__Problem to solve__
Look through the records below, and copy out every line that holds the string "phase".

Start of Dataset entries

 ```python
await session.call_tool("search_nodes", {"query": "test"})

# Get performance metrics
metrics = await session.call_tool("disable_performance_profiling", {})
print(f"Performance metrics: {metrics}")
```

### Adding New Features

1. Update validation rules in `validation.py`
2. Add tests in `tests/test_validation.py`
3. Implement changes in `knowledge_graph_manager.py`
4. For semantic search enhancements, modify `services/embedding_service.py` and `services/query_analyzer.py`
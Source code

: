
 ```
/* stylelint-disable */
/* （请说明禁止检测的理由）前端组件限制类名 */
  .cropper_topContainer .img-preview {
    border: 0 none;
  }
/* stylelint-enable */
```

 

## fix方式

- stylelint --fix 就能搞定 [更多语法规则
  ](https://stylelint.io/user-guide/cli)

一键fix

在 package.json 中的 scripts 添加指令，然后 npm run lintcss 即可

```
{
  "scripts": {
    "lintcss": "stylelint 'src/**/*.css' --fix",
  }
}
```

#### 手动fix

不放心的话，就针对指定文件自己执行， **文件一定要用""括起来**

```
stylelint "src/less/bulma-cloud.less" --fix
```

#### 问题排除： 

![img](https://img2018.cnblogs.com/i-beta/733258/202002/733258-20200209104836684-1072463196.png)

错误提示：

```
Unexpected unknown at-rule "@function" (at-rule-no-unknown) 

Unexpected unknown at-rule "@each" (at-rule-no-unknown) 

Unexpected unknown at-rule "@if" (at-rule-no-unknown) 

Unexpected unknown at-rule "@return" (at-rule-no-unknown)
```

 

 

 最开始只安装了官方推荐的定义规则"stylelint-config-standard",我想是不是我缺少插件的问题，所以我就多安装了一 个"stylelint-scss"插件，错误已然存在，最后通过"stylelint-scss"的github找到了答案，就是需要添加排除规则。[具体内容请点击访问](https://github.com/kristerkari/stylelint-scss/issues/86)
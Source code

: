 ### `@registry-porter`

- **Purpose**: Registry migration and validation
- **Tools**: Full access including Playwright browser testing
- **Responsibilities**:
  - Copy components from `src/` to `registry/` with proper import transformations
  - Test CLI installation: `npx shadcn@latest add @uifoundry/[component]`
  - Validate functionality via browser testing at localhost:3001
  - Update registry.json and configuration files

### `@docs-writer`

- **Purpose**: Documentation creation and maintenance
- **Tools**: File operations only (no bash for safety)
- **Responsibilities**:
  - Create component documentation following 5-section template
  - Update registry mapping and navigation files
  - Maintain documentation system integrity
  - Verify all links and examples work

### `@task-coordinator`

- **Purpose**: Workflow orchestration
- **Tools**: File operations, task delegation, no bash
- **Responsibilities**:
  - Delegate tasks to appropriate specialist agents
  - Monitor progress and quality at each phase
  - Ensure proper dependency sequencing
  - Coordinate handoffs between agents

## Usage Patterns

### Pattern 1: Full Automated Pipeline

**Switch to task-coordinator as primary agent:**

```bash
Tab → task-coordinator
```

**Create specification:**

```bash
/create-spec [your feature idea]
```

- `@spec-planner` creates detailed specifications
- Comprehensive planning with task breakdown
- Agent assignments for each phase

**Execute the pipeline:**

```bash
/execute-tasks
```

End of Dataset entries

__Output below__
  - Monitor progress and quality at each phase
- Agent assignments for each phase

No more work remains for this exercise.